Teresa Macarulla (Barcelona, 1974) acaba de participar de um ensaio clínico que lançou luz sobre o câncer mais letal de todos, o de pâncreas. A pesquisa, apresentada neste ano no congresso anual da Sociedade Americana de Oncologia Médica (ASCO), em Chicago, abre as portas para a medicina personalizada nestes tumores tão agressivos. O estudo validou, pela primeira vez, um tratamento teleguiado neste tipo de tumores para um subgrupo de pacientes que têm uma mutação específica (nos genes BRCA): como terapia de manutenção depois da quimioterapia inicial, este fármaco melhora a sobrevivência.
Pergunta. O câncer corre mais que vocês, os pesquisadores?
Resposta.
Acho que não. Se o câncer avança, não o podemos parar, então o que
tentamos com cada paciente é nos antecipar com os tratamentos e freá-lo,
pará-lo.

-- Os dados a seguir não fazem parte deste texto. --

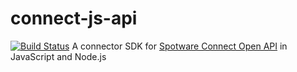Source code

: # connect-js-api
[![Build Status](https://travis-ci.org/spotware/connect-js-api.svg?branch=master)](https://travis-ci.org/spotware/connect-js-api)
A connector SDK for [Spotware Connect Open API](https://connect.spotware.com/documentation/section/api-reference) in JavaScript and Node.js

Tentamos estar à frente, mas o tumor corre, e às vezes custa.
P. Por que a pesquisa de que você participou é importante?
R.
Pela primeira vez encontramos um tratamento personalizado para um
câncer que até agora só se tratava com quimioterapia. Os pacientes com
uma mutação BRCA1 e BRCA2 pela primeira vez contam com um fármaco para
eles que, além disso, tem menos efeitos secundários que a químio.
P. Você é dos que acreditam que o câncer será curado ou se tornará crônico?
R.
Haverá mais pacientes que serão curados do câncer. Mas dizer que o
câncer globalmente se curará me parece um ideal. Acredito que o mais
próximo que temos é poder chegar a torná-lo crônico. O que é preciso é
ter objetivos alcançáveis.
P. Qual é o caminho para isso?
R.
A medicina de precisão. É mais difícil, pelos custos e recursos,
encontrar as alterações que o paciente carrega em seus genes. Mas é para
isso que nos encaminhamos: nem todos os pacientes são iguais e não
podemos tratar todos igualmente.
P. É sustentável a medicina de precisão?
R.
Esse é o problema. Provavelmente será preciso fazer um investimento
superior no diagnóstico, porque é preciso somar toda a parte de
diagnóstico molecular. E direcionamos o tratamento para um nicho menor,
sim, mas temos maiores chances de sucesso.
P. A Sociedade Europeia de Oncologia Médica defende o pagamento dos fármacos segundo os resultados obtidos no paciente.
R. É uma boa opção tentar intercalar estas medidas que tornam o sistema mais sustentável. E isto envolve a indústria farmacêutica também. O que queremos, afinal, é que todos os nossos pacientes tenham disponibilidade de fármacos.
P. O código postal influi no prognóstico do paciente?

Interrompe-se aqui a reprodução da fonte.